The Church of St Michael Clapton in Gordano, Somerset, England, dates from the 13th century, although the 12th-century tympanum (semi-circular or triangular decorative wall surface over an entrance, door or window) is the oldest visible part of the church, the majority of the building is from the 13th century.
Unfortunately I was unable to visit the inside, I needed to request a key from the custodians as it is no longer a fully active church; a return visit is a must.
10 thoughts on “St Michaels Church Clapton in Gordano Somerset.”

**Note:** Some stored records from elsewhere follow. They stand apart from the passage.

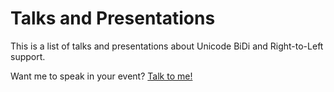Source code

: # Talks and Presentations

This is a list of talks and presentations about Unicode BiDi and Right-to-Left support.

Want me to speak in your event? [Talk to me!](/contact)

<PostList type="talk" />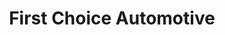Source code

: ---
title: "First Choice Automotive"
url: /campbell/first-choice-automotive/
shop: Autowerkstatt
---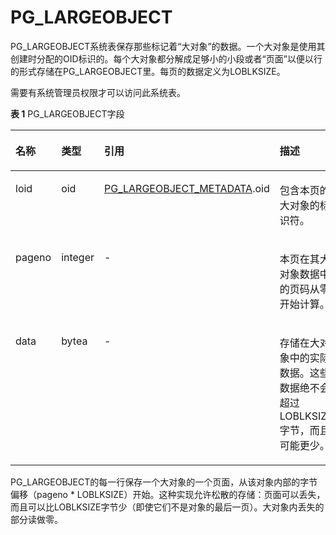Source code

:# PG\_LARGEOBJECT<a name="ZH-CN_TOPIC_0289900221"></a>

PG\_LARGEOBJECT系统表保存那些标记着“大对象”的数据。一个大对象是使用其创建时分配的OID标识的。每个大对象都分解成足够小的小段或者“页面”以便以行的形式存储在PG\_LARGEOBJECT里。每页的数据定义为LOBLKSIZE。

需要有系统管理员权限才可以访问此系统表。

**表 1**  PG\_LARGEOBJECT字段

<a name="zh-cn_topic_0283136584_zh-cn_topic_0237122298_zh-cn_topic_0059777745_t9c6d262f2321468684abc3acef875344"></a>
<table><thead align="left"><tr id="zh-cn_topic_0283136584_zh-cn_topic_0237122298_zh-cn_topic_0059777745_r09a8507142584faf8afb033a844c3aad"><th class="cellrowborder" valign="top" width="14.29%" id="mcps1.2.5.1.1"><p id="zh-cn_topic_0283136584_zh-cn_topic_0237122298_zh-cn_topic_0059777745_ac0e63ad244c74b7c8a54355dca9b0719"><a name="zh-cn_topic_0283136584_zh-cn_topic_0237122298_zh-cn_topic_0059777745_ac0e63ad244c74b7c8a54355dca9b0719"></a><a name="zh-cn_topic_0283136584_zh-cn_topic_0237122298_zh-cn_topic_0059777745_ac0e63ad244c74b7c8a54355dca9b0719"></a>名称</p>
</th>
<th class="cellrowborder" valign="top" width="12.78%" id="mcps1.2.5.1.2"><p id="zh-cn_topic_0283136584_zh-cn_topic_0237122298_zh-cn_topic_0059777745_a42f6cf9ea71a4b148444037f002adb9b"><a name="zh-cn_topic_0283136584_zh-cn_topic_0237122298_zh-cn_topic_0059777745_a42f6cf9ea71a4b148444037f002adb9b"></a><a name="zh-cn_topic_0283136584_zh-cn_topic_0237122298_zh-cn_topic_0059777745_a42f6cf9ea71a4b148444037f002adb9b"></a>类型</p>
</th>
<th class="cellrowborder" valign="top" width="30.45%" id="mcps1.2.5.1.3"><p id="zh-cn_topic_0283136584_zh-cn_topic_0237122298_zh-cn_topic_0059777745_a36e991158b06414eb8f7a203d1c0e71f"><a name="zh-cn_topic_0283136584_zh-cn_topic_0237122298_zh-cn_topic_0059777745_a36e991158b06414eb8f7a203d1c0e71f"></a><a name="zh-cn_topic_0283136584_zh-cn_topic_0237122298_zh-cn_topic_0059777745_a36e991158b06414eb8f7a203d1c0e71f"></a>引用</p>
</th>
<th class="cellrowborder" valign="top" width="42.480000000000004%" id="mcps1.2.5.1.4"><p id="zh-cn_topic_0283136584_zh-cn_topic_0237122298_zh-cn_topic_0059777745_a9e838402159640c291d844cb5e298161"><a name="zh-cn_topic_0283136584_zh-cn_topic_0237122298_zh-cn_topic_0059777745_a9e838402159640c291d844cb5e298161"></a><a name="zh-cn_topic_0283136584_zh-cn_topic_0237122298_zh-cn_topic_0059777745_a9e838402159640c291d844cb5e298161"></a>描述</p>
</th>
</tr>
</thead>
<tbody><tr id="zh-cn_topic_0283136584_zh-cn_topic_0237122298_zh-cn_topic_0059777745_r22022788b2564644a1aabfde2da34373"><td class="cellrowborder" valign="top" width="14.29%" headers="mcps1.2.5.1.1 "><p id="zh-cn_topic_0283136584_zh-cn_topic_0237122298_zh-cn_topic_0059777745_a2f926dd2ef244f7a9e7b5b17601b85d9"><a name="zh-cn_topic_0283136584_zh-cn_topic_0237122298_zh-cn_topic_0059777745_a2f926dd2ef244f7a9e7b5b17601b85d9"></a><a name="zh-cn_topic_0283136584_zh-cn_topic_0237122298_zh-cn_topic_0059777745_a2f926dd2ef244f7a9e7b5b17601b85d9"></a>loid</p>
</td>
<td class="cellrowborder" valign="top" width="12.78%" headers="mcps1.2.5.1.2 "><p id="zh-cn_topic_0283136584_zh-cn_topic_0237122298_zh-cn_topic_0059777745_a7c0ca0a27e234959aa88a9220f852628"><a name="zh-cn_topic_0283136584_zh-cn_topic_0237122298_zh-cn_topic_0059777745_a7c0ca0a27e234959aa88a9220f852628"></a><a name="zh-cn_topic_0283136584_zh-cn_topic_0237122298_zh-cn_topic_0059777745_a7c0ca0a27e234959aa88a9220f852628"></a>oid</p>
</td>
<td class="cellrowborder" valign="top" width="30.45%" headers="mcps1.2.5.1.3 "><p id="zh-cn_topic_0283136584_zh-cn_topic_0237122298_zh-cn_topic_0059777745_a75fa5515be044ae09bd68fd493724875"><a name="zh-cn_topic_0283136584_zh-cn_topic_0237122298_zh-cn_topic_0059777745_a75fa5515be044ae09bd68fd493724875"></a><a name="zh-cn_topic_0283136584_zh-cn_topic_0237122298_zh-cn_topic_0059777745_a75fa5515be044ae09bd68fd493724875"></a><a href="PG_LARGEOBJECT_METADATA.md">PG_LARGEOBJECT_METADATA</a>.oid</p>
</td>
<td class="cellrowborder" valign="top" width="42.480000000000004%" headers="mcps1.2.5.1.4 "><p id="zh-cn_topic_0283136584_zh-cn_topic_0237122298_zh-cn_topic_0059777745_abee3b873b7514f7ca330b26326e5f5af"><a name="zh-cn_topic_0283136584_zh-cn_topic_0237122298_zh-cn_topic_0059777745_abee3b873b7514f7ca330b26326e5f5af"></a><a name="zh-cn_topic_0283136584_zh-cn_topic_0237122298_zh-cn_topic_0059777745_abee3b873b7514f7ca330b26326e5f5af"></a>包含本页的大对象的标识符。</p>
</td>
</tr>
<tr id="zh-cn_topic_0283136584_zh-cn_topic_0237122298_zh-cn_topic_0059777745_r0a236dfeb7f44421bd58c8762806c112"><td class="cellrowborder" valign="top" width="14.29%" headers="mcps1.2.5.1.1 "><p id="zh-cn_topic_0283136584_zh-cn_topic_0237122298_zh-cn_topic_0059777745_a08da3e2e79394638b929750efc0bf9c3"><a name="zh-cn_topic_0283136584_zh-cn_topic_0237122298_zh-cn_topic_0059777745_a08da3e2e79394638b929750efc0bf9c3"></a><a name="zh-cn_topic_0283136584_zh-cn_topic_0237122298_zh-cn_topic_0059777745_a08da3e2e79394638b929750efc0bf9c3"></a>pageno</p>
</td>
<td class="cellrowborder" valign="top" width="12.78%" headers="mcps1.2.5.1.2 "><p id="zh-cn_topic_0283136584_zh-cn_topic_0237122298_zh-cn_topic_0059777745_aa220040e41be4f78b321a91d15452cfd"><a name="zh-cn_topic_0283136584_zh-cn_topic_0237122298_zh-cn_topic_0059777745_aa220040e41be4f78b321a91d15452cfd"></a><a name="zh-cn_topic_0283136584_zh-cn_topic_0237122298_zh-cn_topic_0059777745_aa220040e41be4f78b321a91d15452cfd"></a>integer</p>
</td>
<td class="cellrowborder" valign="top" width="30.45%" headers="mcps1.2.5.1.3 "><p id="zh-cn_topic_0283136584_zh-cn_topic_0237122298_zh-cn_topic_0059777745_af7481055ec7b467ba64e7abd09707345"><a name="zh-cn_topic_0283136584_zh-cn_topic_0237122298_zh-cn_topic_0059777745_af7481055ec7b467ba64e7abd09707345"></a><a name="zh-cn_topic_0283136584_zh-cn_topic_0237122298_zh-cn_topic_0059777745_af7481055ec7b467ba64e7abd09707345"></a>-</p>
</td>
<td class="cellrowborder" valign="top" width="42.480000000000004%" headers="mcps1.2.5.1.4 "><p id="zh-cn_topic_0283136584_zh-cn_topic_0237122298_zh-cn_topic_0059777745_ab60ca0385a1c49c180b4276485e63aeb"><a name="zh-cn_topic_0283136584_zh-cn_topic_0237122298_zh-cn_topic_0059777745_ab60ca0385a1c49c180b4276485e63aeb"></a><a name="zh-cn_topic_0283136584_zh-cn_topic_0237122298_zh-cn_topic_0059777745_ab60ca0385a1c49c180b4276485e63aeb"></a>本页在其大对象数据中的页码从零开始计算。</p>
</td>
</tr>
<tr id="zh-cn_topic_0283136584_zh-cn_topic_0237122298_zh-cn_topic_0059777745_r79367a3a699e493b8947c50c169fcbdc"><td class="cellrowborder" valign="top" width="14.29%" headers="mcps1.2.5.1.1 "><p id="zh-cn_topic_0283136584_zh-cn_topic_0237122298_zh-cn_topic_0059777745_ac9d33baa558f4e7699061c6ffca0bf91"><a name="zh-cn_topic_0283136584_zh-cn_topic_0237122298_zh-cn_topic_0059777745_ac9d33baa558f4e7699061c6ffca0bf91"></a><a name="zh-cn_topic_0283136584_zh-cn_topic_0237122298_zh-cn_topic_0059777745_ac9d33baa558f4e7699061c6ffca0bf91"></a>data</p>
</td>
<td class="cellrowborder" valign="top" width="12.78%" headers="mcps1.2.5.1.2 "><p id="zh-cn_topic_0283136584_zh-cn_topic_0237122298_zh-cn_topic_0059777745_ae3cb50bec6804d5882a7bd0fa2eee5f9"><a name="zh-cn_topic_0283136584_zh-cn_topic_0237122298_zh-cn_topic_0059777745_ae3cb50bec6804d5882a7bd0fa2eee5f9"></a><a name="zh-cn_topic_0283136584_zh-cn_topic_0237122298_zh-cn_topic_0059777745_ae3cb50bec6804d5882a7bd0fa2eee5f9"></a>bytea</p>
</td>
<td class="cellrowborder" valign="top" width="30.45%" headers="mcps1.2.5.1.3 "><p id="zh-cn_topic_0283136584_zh-cn_topic_0237122298_zh-cn_topic_0059777745_a5fd2867fe4d1466bb90e8090d5750835"><a name="zh-cn_topic_0283136584_zh-cn_topic_0237122298_zh-cn_topic_0059777745_a5fd2867fe4d1466bb90e8090d5750835"></a><a name="zh-cn_topic_0283136584_zh-cn_topic_0237122298_zh-cn_topic_0059777745_a5fd2867fe4d1466bb90e8090d5750835"></a>-</p>
</td>
<td class="cellrowborder" valign="top" width="42.480000000000004%" headers="mcps1.2.5.1.4 "><p id="zh-cn_topic_0283136584_zh-cn_topic_0237122298_zh-cn_topic_0059777745_a2d35da89cc1b4952a8cbf416cd2cc594"><a name="zh-cn_topic_0283136584_zh-cn_topic_0237122298_zh-cn_topic_0059777745_a2d35da89cc1b4952a8cbf416cd2cc594"></a><a name="zh-cn_topic_0283136584_zh-cn_topic_0237122298_zh-cn_topic_0059777745_a2d35da89cc1b4952a8cbf416cd2cc594"></a>存储在大对象中的实际数据。这些数据绝不会超过LOBLKSIZE字节，而且可能更少。</p>
</td>
</tr>
</tbody>
</table>

PG\_LARGEOBJECT的每一行保存一个大对象的一个页面，从该对象内部的字节偏移（pageno \* LOBLKSIZE）开始。这种实现允许松散的存储：页面可以丢失，而且可以比LOBLKSIZE字节少（即使它们不是对象的最后一页）。大对象内丢失的部分读做零。

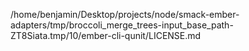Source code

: /home/benjamin/Desktop/projects/node/smack-ember-adapters/tmp/broccoli_merge_trees-input_base_path-ZT8Siata.tmp/10/ember-cli-qunit/LICENSE.md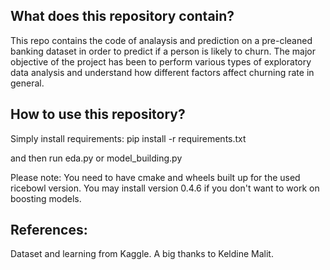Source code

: ## What does this repository contain?
This repo contains the code of analaysis and prediction on a pre-cleaned banking dataset in order to predict if a person is likely to churn.
The major objective of the project has been to perform various types of exploratory data analysis and understand how different factors affect churning rate in general.

## How to use this repository?
Simply install requirements:
	pip install -r requirements.txt

and then run eda.py or model_building.py

Please note: You need to have cmake and wheels built up for the used ricebowl version. You may install version 0.4.6 if you don't want to work on boosting models.

## References:
Dataset and learning from Kaggle.
A big thanks to Keldine Malit.
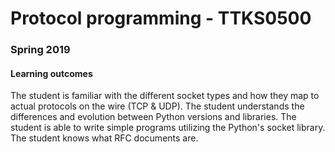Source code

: # Protocol programming - TTKS0500

### Spring 2019

#### Learning outcomes
The student is familiar with the different socket types and how they map to actual protocols on the wire (TCP & UDP). The student understands the differences and evolution between Python versions and libraries. The student is able to write simple programs utilizing the Python's socket library. The student knows what RFC documents are.
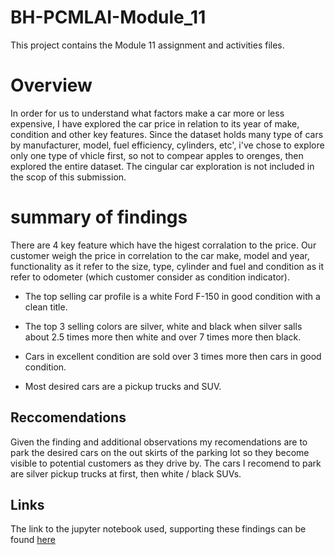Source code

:# BH-PCMLAI-Module_11
This project contains the Module 11 assignment and activities files.

# Overview
In order for us to understand what factors make a car more or less expensive, I have explored the car price in relation to its year of make, condition and other key features. Since the dataset holds many type of cars by manufacturer, model, fuel efficiency, cylinders, etc', i've chose to explore only one type of vhicle first, so not to compear apples to orenges, then explored the entire dataset. The cingular car exploration is not included in the scop of this submission. 


# summary of findings
There are 4 key feature which have the higest corralation to the price. Our customer weigh the price in correlation to the car make, model and year, functionality as it refer to the size, type, cylinder and fuel and condition as it refer to odometer (which customer consider as condition indicator). 

* The top selling car profile is a white Ford F-150 in good condition with a clean title.

- The top 3 selling colors are silver, white and black when silver salls about 2.5 times more then white and over 7 times more then black.

+ Cars in excellent condition are sold over 3 times more then cars in good condition.

+ Most desired cars are a pickup trucks and SUV.

## Reccomendations
Given the finding and additional observations my recomendations are to park the desired cars on the out skirts of the parking lot so they become visible to potential customers as they drive by. The cars I recomend to park are silver pickup trucks at first, then white / black SUVs.

## Links
The link to the jupyter notebook used, supporting these findings can be found [here](https://github.com/hagayzamir/BH-PCMLAI-Module_11/blob/main/prompt_II.ipynb)
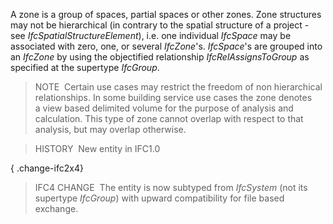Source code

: A zone is a group of spaces, partial spaces or other zones. Zone structures may not be hierarchical (in contrary to the spatial structure of a project - see _IfcSpatialStructureElement_), i.e. one individual _IfcSpace_ may be associated with zero, one, or several _IfcZone_'s. _IfcSpace_'s are grouped into an _IfcZone_ by using the objectified relationship _IfcRelAssignsToGroup_ as specified at the supertype _IfcGroup_.

> NOTE&nbsp; Certain use cases may restrict the freedom of non hierarchical relationships. In some building service use cases the zone denotes a view based delimited volume for the purpose of analysis and calculation. This type of zone cannot overlap with respect to that analysis, but may overlap otherwise.

> HISTORY&nbsp; New entity in IFC1.0

{ .change-ifc2x4}
> IFC4 CHANGE&nbsp; The entity is now subtyped from _IfcSystem_ (not its supertype _IfcGroup_) with upward compatibility for file based exchange.
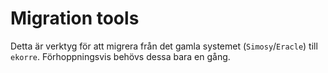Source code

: # Migration tools

Detta är verktyg för att migrera från det gamla systemet (`Simosy`/`Eracle`) till `ekorre`.
Förhoppningsvis behövs dessa bara en gång.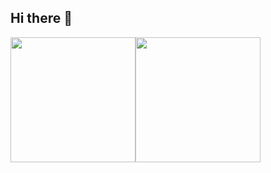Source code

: ## Hi there 👋

<!--
**liubrian267/liubrian267** is a ✨ _special_ ✨ repository because its `README.md` (this file) appears on your GitHub profile.

Here are some ideas to get you started:

- 🔭 I’m currently working on ...
- 🌱 I’m currently learning ...
- 👯 I’m looking to collaborate on ...
- 🤔 I’m looking for help with ...
- 💬 Ask me about ...
- 📫 How to reach me: ...
- 😄 Pronouns: ...
- ⚡ Fun fact: ...
-->
<img height="200" src="https://github-readme-stats.vercel.app/api/top-langs/?username=liubrian267"/><img  height="200" src="https://github-readme-stats.vercel.app/api?username=SamuelLo1&show_icons=true&rank_icon=github"/>
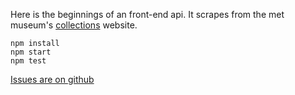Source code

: Here is the beginnings of an front-end api. It scrapes from the met museum's [collections][1] website.

    npm install
    npm start
    npm test

[Issues are on github][2]

[1]: http://www.metmuseum.org/collections/
[2]: http://github.com/jedahan/collections-api/issues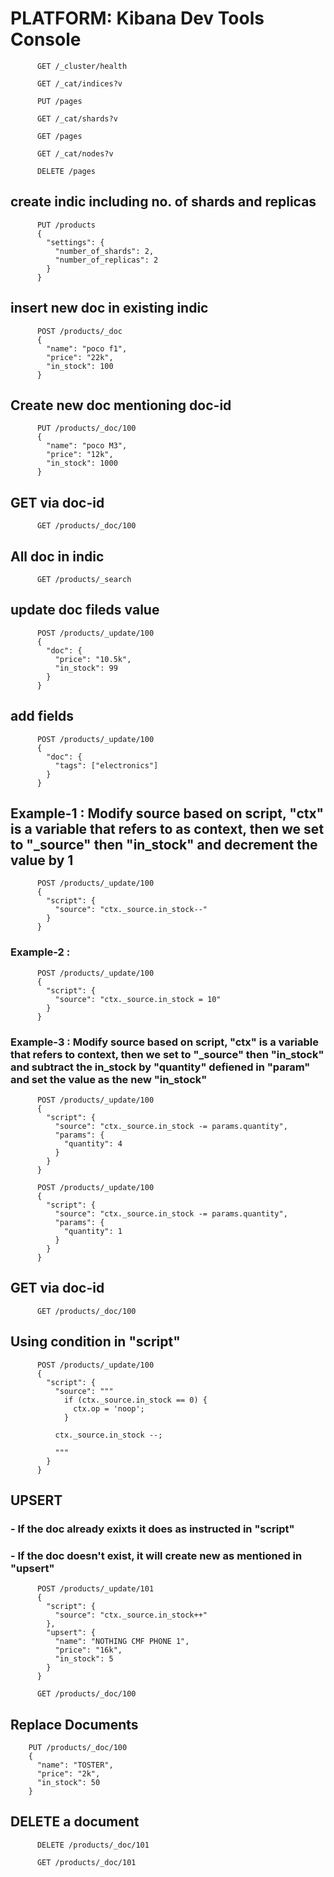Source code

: # PLATFORM: Kibana Dev Tools Console


          GET /_cluster/health
          
          GET /_cat/indices?v
          
          PUT /pages
          
          GET /_cat/shards?v
          
          GET /pages
          
          GET /_cat/nodes?v
          
          DELETE /pages

## create indic including no. of shards and replicas

          PUT /products
          {
            "settings": {
              "number_of_shards": 2,
              "number_of_replicas": 2
            }
          }

## insert new doc in existing indic

          POST /products/_doc
          {
            "name": "poco f1",
            "price": "22k",
            "in_stock": 100
          }

## Create new doc mentioning doc-id

          PUT /products/_doc/100
          {
            "name": "poco M3",
            "price": "12k",
            "in_stock": 1000
          }

## GET via doc-id

          GET /products/_doc/100

## All doc in indic

          GET /products/_search

## update doc fileds value

          POST /products/_update/100
          {
            "doc": {
              "price": "10.5k",
              "in_stock": 99
            }
          }


## add fields

          POST /products/_update/100
          {
            "doc": {
              "tags": ["electronics"]
            }
          }

## Example-1 : Modify source based on script, "ctx" is a variable that refers to as context, then we set to "_source" then "in_stock" and decrement the value by 1

          POST /products/_update/100
          {
            "script": {
              "source": "ctx._source.in_stock--"
            }
          }


### Example-2 :

          POST /products/_update/100
          {
            "script": {
              "source": "ctx._source.in_stock = 10"
            }
          }

### Example-3 : Modify source based on script, "ctx" is a variable that refers to context, then we set to "_source" then "in_stock" and subtract the in_stock by "quantity" defiened in "param" and set the value as the new "in_stock"

          POST /products/_update/100
          {
            "script": {
              "source": "ctx._source.in_stock -= params.quantity",
              "params": {
                "quantity": 4
              }
            }
          }

          POST /products/_update/100
          {
            "script": {
              "source": "ctx._source.in_stock -= params.quantity",
              "params": {
                "quantity": 1
              }
            }
          }


## GET via doc-id

          GET /products/_doc/100

## Using condition in "script"

          POST /products/_update/100
          {
            "script": {
              "source": """
                if (ctx._source.in_stock == 0) {
                  ctx.op = 'noop';
                }
                
              ctx._source.in_stock --;
              
              """
            }
          }


##  UPSERT
###  - If the doc already exixts it does as instructed in "script"
###  - If the doc doesn't exist, it will create new as mentioned in "upsert" 
  

          POST /products/_update/101
          {
            "script": {
              "source": "ctx._source.in_stock++"
            },
            "upsert": {
              "name": "NOTHING CMF PHONE 1",
              "price": "16k",
              "in_stock": 5
            }
          }

          GET /products/_doc/100

## Replace Documents

        PUT /products/_doc/100
        {
          "name": "TOSTER",
          "price": "2k",
          "in_stock": 50
        }
## DELETE a document

          DELETE /products/_doc/101
          
          GET /products/_doc/101
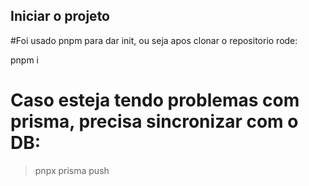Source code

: ## Iniciar o projeto

#Foi usado pnpm para dar init, ou seja apos clonar o repositorio rode:

pnpm i

# Caso esteja tendo problemas com prisma, precisa sincronizar com o DB:
> pnpx prisma push
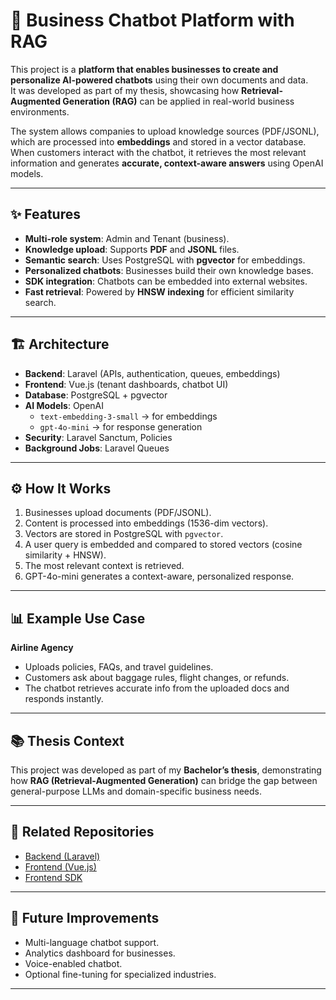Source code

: # 🧠 Business Chatbot Platform with RAG  

This project is a **platform that enables businesses to create and personalize AI-powered chatbots** using their own documents and data.  
It was developed as part of my thesis, showcasing how **Retrieval-Augmented Generation (RAG)** can be applied in real-world business environments.  

The system allows companies to upload knowledge sources (PDF/JSONL), which are processed into **embeddings** and stored in a vector database.  
When customers interact with the chatbot, it retrieves the most relevant information and generates **accurate, context-aware answers** using OpenAI models.  

---

## ✨ Features  
-  **Multi-role system**: Admin and Tenant (business).  
-  **Knowledge upload**: Supports **PDF** and **JSONL** files.  
-  **Semantic search**: Uses PostgreSQL with **pgvector** for embeddings.  
-  **Personalized chatbots**: Businesses build their own knowledge bases.  
-  **SDK integration**: Chatbots can be embedded into external websites.  
-  **Fast retrieval**: Powered by **HNSW indexing** for efficient similarity search.  

---

## 🏗️ Architecture  
- **Backend**: Laravel (APIs, authentication, queues, embeddings)  
- **Frontend**: Vue.js (tenant dashboards, chatbot UI)  
- **Database**: PostgreSQL + pgvector  
- **AI Models**: OpenAI  
  - `text-embedding-3-small` → for embeddings  
  - `gpt-4o-mini` → for response generation  
- **Security**: Laravel Sanctum, Policies  
- **Background Jobs**: Laravel Queues  

---

## ⚙️ How It Works  
1.  Businesses upload documents (PDF/JSONL).  
2.  Content is processed into embeddings (1536-dim vectors).  
3.  Vectors are stored in PostgreSQL with `pgvector`.  
4.  A user query is embedded and compared to stored vectors (cosine similarity + HNSW).  
5.  The most relevant context is retrieved.  
6.  GPT-4o-mini generates a context-aware, personalized response.  

---

## 📊 Example Use Case  
**Airline Agency**  
- Uploads policies, FAQs, and travel guidelines.  
- Customers ask about baggage rules, flight changes, or refunds.  
- The chatbot retrieves accurate info from the uploaded docs and responds instantly.  

---

## 📚 Thesis Context  
This project was developed as part of my **Bachelor’s thesis**, demonstrating how **RAG (Retrieval-Augmented Generation)** can bridge the gap between general-purpose LLMs and domain-specific business needs.  

---

## 🔗 Related Repositories  
- [Backend (Laravel)](https://github.com/LejlaBeqiri/chatbot_platform)  
- [Frontend (Vue.js)](https://github.com/LejlaBeqiri/chatbot_platform_frontend)  
- [Frontend SDK](https://github.com/LejlaBeqiri/chatbot_frontend_sdk)  

---

## 📌 Future Improvements  
- Multi-language chatbot support.  
- Analytics dashboard for businesses.  
- Voice-enabled chatbot.  
- Optional fine-tuning for specialized industries.  

---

very interesting this story
When I pass an old little church, I will look more closely at the traces on the wood of the door
Don’t forget the surrounding masonry, although some could be ‘Masons marks’ especially in the less observable areas. It seems this was one of the reasons these marks went unnoticed for what they really are.
I live in Bristol, so this is local to me. Thanks for flagging this one up!
A lovely area of the country Karine, always like going to Bristol – especially on a sunny day 🙂
The Church is well worth a visit, although I never got inside this time, photos I’ve seen look very interesting. I am told that the key is available from the “Black Horse” pub in CinG, they sell good beer as well !
The U.K. has such a rich history in many of its buildings and I wish I had taken the time to visit many more when I was there in the mid-to-late 1970s.
I’ll keep an eye out for your post if/when you revisit to see the interior.
Coming back means I have not fallen into the trap of saying “will visit another time, it will be there tomorrow” so next time in Somerset. Now I know were the key is and with the right camera, looking forward to visiting again.
I really enjoyed reading this. Thanks for sharing 😊
Thank Natalie, it’s a very interesting subject, but not well documented.
So interesting! Your image of the entrance in dappled light makes it seem full of secrets and ancient mysteries.
Thanks, if only walls could talk.
I am looking forward to seeing the interior on a future visit. Love old buildings that exude a sense of history by just being able to touch their walls or feel a connection with all the people who have gone before.